If you give yourself regular injections (for insulin, for example), proper technique makes a real difference in how often reactions occur. Using a shorter needle, ideally 4 mm for pen needles, reduces the chance of injecting too deep into muscle tissue. Rotating your injection sites systematically prevents a condition called lipohypertrophy, where repeated injections in the same spot cause the tissue to harden and swell. Needles longer than 8 mm should generally be avoided, and reusing needles significantly increases the risk of local reactions.

Normal Reaction vs. Something More Serious

The key distinction is between a typical ISR and an actual skin infection like cellulitis. A normal injection site reaction causes redness and swelling that spread gradually, with tenderness that decreases over the first day even as the visible reaction grows. Fever is uncommon, and you generally feel fine otherwise.

Cellulitis, by contrast, produces redness that can expand rapidly (within 12 to 24 hours for certain bacteria), along with increasing pain, significant warmth, and usually a fever with a general feeling of being unwell. If your injection site is getting more painful rather than less painful as time goes on, if the redness is spreading quickly and feels hot to the touch, or if you develop a fever and feel sick, those are signs of a possible infection rather than a routine reaction.

ISR in Cardiology: In-Stent Restenosis

In cardiology, ISR stands for in-stent restenosis. This is when an artery that was previously opened with a stent gradually narrows again. A stent is a small mesh tube placed inside a blocked coronary artery to hold it open and restore blood flow. Restenosis means that new tissue grows inside the stent, partially or fully blocking the artery again.

The problem emerged in the mid-1990s when bare-metal stents first became widely used. With those early stents, about 14.7% of patients developed restenosis. Modern drug-eluting stents, which slowly release medication to prevent tissue overgrowth, have dropped that rate dramatically to around 2.5%. Still, even with the latest stent technology, restenosis occurs at a rate of roughly 1 to 2% per year, and that risk persists for as long as the stent is in place.

What Causes In-Stent Restenosis

When a stent is placed, the procedure unavoidably damages the inner lining of the artery.
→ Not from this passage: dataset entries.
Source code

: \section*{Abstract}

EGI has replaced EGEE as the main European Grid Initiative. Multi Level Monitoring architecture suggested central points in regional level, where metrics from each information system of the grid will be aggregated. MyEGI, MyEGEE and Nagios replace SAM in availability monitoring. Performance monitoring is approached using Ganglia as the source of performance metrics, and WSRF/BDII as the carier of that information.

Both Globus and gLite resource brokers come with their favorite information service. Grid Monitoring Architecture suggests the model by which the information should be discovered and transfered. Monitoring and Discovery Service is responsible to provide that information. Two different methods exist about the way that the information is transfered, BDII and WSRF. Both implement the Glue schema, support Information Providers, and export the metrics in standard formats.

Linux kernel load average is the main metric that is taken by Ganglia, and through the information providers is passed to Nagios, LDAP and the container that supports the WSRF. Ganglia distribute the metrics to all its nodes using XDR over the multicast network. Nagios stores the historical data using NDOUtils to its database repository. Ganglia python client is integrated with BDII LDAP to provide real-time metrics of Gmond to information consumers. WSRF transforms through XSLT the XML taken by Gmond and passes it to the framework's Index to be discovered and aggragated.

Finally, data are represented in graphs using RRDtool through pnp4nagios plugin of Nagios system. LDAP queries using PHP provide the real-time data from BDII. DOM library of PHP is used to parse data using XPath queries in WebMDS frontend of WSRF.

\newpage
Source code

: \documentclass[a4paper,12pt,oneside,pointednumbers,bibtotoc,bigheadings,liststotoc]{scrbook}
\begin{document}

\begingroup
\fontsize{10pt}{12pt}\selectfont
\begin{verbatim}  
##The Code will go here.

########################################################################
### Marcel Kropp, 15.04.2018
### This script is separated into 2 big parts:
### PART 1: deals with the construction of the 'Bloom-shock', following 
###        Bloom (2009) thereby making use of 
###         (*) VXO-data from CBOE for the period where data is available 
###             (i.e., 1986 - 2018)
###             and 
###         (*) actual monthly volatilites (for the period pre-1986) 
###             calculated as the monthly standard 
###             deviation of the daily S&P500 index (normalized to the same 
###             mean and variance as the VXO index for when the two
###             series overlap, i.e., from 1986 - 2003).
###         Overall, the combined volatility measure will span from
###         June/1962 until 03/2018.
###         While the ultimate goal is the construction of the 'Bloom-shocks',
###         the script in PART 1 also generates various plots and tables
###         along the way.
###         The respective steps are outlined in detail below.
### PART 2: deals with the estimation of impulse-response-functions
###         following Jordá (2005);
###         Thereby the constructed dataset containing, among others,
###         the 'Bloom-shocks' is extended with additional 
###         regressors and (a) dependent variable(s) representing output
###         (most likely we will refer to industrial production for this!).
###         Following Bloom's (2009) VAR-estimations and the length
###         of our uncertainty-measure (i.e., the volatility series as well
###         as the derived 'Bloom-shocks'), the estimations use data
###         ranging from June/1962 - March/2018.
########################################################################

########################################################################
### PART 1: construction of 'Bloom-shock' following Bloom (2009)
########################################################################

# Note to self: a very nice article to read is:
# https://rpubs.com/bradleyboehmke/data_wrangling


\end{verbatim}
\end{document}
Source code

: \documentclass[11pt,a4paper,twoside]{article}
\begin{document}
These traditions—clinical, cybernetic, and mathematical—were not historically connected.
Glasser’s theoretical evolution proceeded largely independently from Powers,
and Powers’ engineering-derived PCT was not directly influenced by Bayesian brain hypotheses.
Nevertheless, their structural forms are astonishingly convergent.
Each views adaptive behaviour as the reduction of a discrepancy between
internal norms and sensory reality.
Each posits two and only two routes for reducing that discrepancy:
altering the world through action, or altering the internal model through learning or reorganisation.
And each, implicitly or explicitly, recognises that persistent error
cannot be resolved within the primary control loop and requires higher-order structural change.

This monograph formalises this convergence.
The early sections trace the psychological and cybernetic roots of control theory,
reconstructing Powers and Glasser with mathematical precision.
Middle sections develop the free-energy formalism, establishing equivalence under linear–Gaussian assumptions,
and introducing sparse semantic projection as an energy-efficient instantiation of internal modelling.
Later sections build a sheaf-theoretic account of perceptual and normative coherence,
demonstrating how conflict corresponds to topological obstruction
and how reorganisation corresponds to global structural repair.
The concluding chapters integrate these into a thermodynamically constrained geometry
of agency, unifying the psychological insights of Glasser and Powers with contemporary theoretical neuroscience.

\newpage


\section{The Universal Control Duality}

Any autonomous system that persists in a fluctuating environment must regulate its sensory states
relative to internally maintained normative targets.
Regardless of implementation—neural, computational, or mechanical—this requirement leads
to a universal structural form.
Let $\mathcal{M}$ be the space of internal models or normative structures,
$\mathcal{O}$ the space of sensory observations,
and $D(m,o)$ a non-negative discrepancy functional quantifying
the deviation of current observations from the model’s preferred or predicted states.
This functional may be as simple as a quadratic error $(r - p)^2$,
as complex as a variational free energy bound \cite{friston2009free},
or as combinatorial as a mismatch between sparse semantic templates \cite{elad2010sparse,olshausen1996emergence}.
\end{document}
This triggers inflammation and a healing response. Smooth muscle cells in the artery wall begin to multiply and migrate inward, forming a layer of new tissue inside the stent. This process, called neointimal hyperplasia, is essentially the artery’s attempt to heal itself, but it can overshoot and create a new blockage.

Drug-eluting stents work by releasing compounds that slow down cell growth, keeping that tissue buildup in check. With bare-metal stents, restenosis tends to happen relatively soon after placement. Drug-eluting stents push the risk further out in time but don’t eliminate it entirely. In some long-term cases, a process resembling new plaque buildup (neoatherosclerosis) can also develop within the stent.
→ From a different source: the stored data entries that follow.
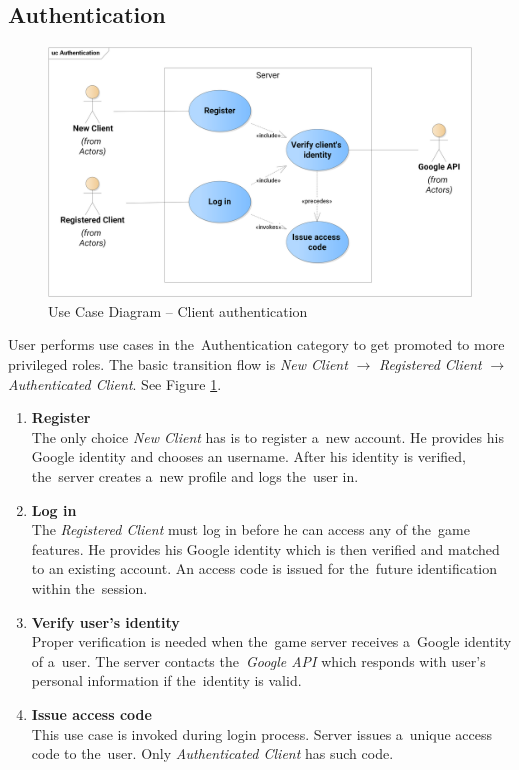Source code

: 	\subsection{Authentication}	
	\begin{figure}[h]	
		\includegraphics[width=\textwidth]{figures/UC_Authentication}
		\centering			
		\caption{Use Case Diagram -- Client authentication}
		\label{fig:ucauth}
	\end{figure}
	\noindent  User performs use cases in the~Authentication category to get promoted to more privileged roles. The basic transition flow is \textit{New Client} $\rightarrow$ \textit{Registered Client} $\rightarrow$ \textit{Authenticated Client}. See Figure \ref{fig:ucauth}.
	
	\begin{enumerate}
		\item \textbf{Register} \\
		The only choice \textit{New Client} has is to register a~new account. He provides his Google identity and chooses an username. After his identity is verified, the~server creates a~new profile and logs the~user in.
		
		\item \textbf{Log in} \\
		The \textit{Registered Client} must log in before he can access any of the~game features. He provides his Google identity which is then verified and matched to an existing account. An access code is issued for the~future identification within the~session.		
		
		\item \textbf{Verify user's identity} \\
		Proper verification is needed when the~game server receives a~Google identity of a~user. The server contacts the~\textit{Google API} which responds with user's personal information if the~identity is valid.
		
		\item \textbf{Issue access code} \\ 
		This use case is invoked during login process. Server issues a~unique access code to the~user. Only \textit{Authenticated Client} has such code.
	\end{enumerate}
How In-Stent Restenosis Is Detected

Doctors define ISR as more than 50% narrowing within or immediately next to a previously stented section of artery, as seen on an angiogram. But not every case of narrowing causes symptoms. Clinical restenosis, the kind that matters to patients, is when the blockage becomes severe enough to reduce blood flow and cause chest pain, shortness of breath, or other signs of restricted circulation to the heart.
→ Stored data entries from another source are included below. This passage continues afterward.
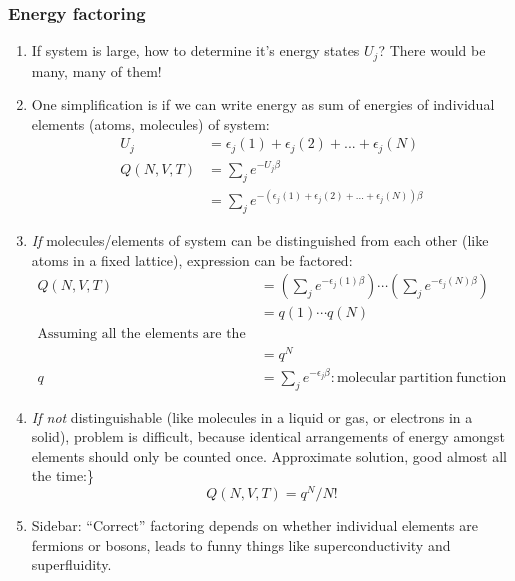\documentclass[11pt]{article}
\begin{document}
\subsubsection{Energy factoring}
\label{sec:org31870e0}
\begin{enumerate}
\item If system is large, how to determine it's energy states \(U_j\)?  There
would be many, many of them!
\item One simplification is if we can write energy as sum of energies of
individual elements (atoms, molecules) of system:
\begin{align}
  U_j&=\epsilon_j(1)+\epsilon_j(2) + ... + \epsilon_j(N) \\
  Q(N,V,T) &= \sum_j e^{-U_j\beta} \\
  &=\sum_je^{-(\epsilon_j(1)+\epsilon_j(2) + ... + \epsilon_j(N))\beta}
\end{align}
\item \emph{If} molecules/elements of system can be distinguished from each
other (like atoms in a fixed lattice), expression can be factored:
   \begin{align}
     Q(N,V,T)&=\left ( \sum_j e^{-\epsilon_j(1)\beta}\right )\cdots \left ( \sum_j
       e^{-\epsilon_j(N)\beta}\right ) \\
   &= q(1)\cdots q(N) \\
   \text{Assuming all the elements are the same:}\\
   &= q^N \\
  q&=\sum_j e^{-\epsilon_j \beta}: \mathrm{molecular\ partition\ function}
\end{align}
\item \emph{If not} distinguishable (like molecules in a liquid or gas, or
electrons in a solid), problem is difficult, because identical
arrangements of energy amongst elements should only be counted once.
Approximate solution, good almost all the time:\}
\begin{equation}
  Q(N,V,T)=q^N/N!
\end{equation}
\item Sidebar: ``Correct'' factoring depends on whether individual elements are fermions or bosons, leads to funny things like superconductivity and superfluidity.
\end{enumerate}
\end{document}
When doctors suspect restenosis, they use imaging techniques to confirm it. Standard angiography (where dye is injected and X-rays are taken) provides a broad view, while more advanced tools like optical coherence tomography offer much finer detail. These imaging methods can reveal whether the stent is sitting properly against the artery wall, whether tissue is protruding through the mesh, and how much new blockage has formed. For borderline cases, functional tests can determine whether the narrowing is actually restricting blood flow enough to require treatment, since moderate narrowing doesn’t always need another procedure.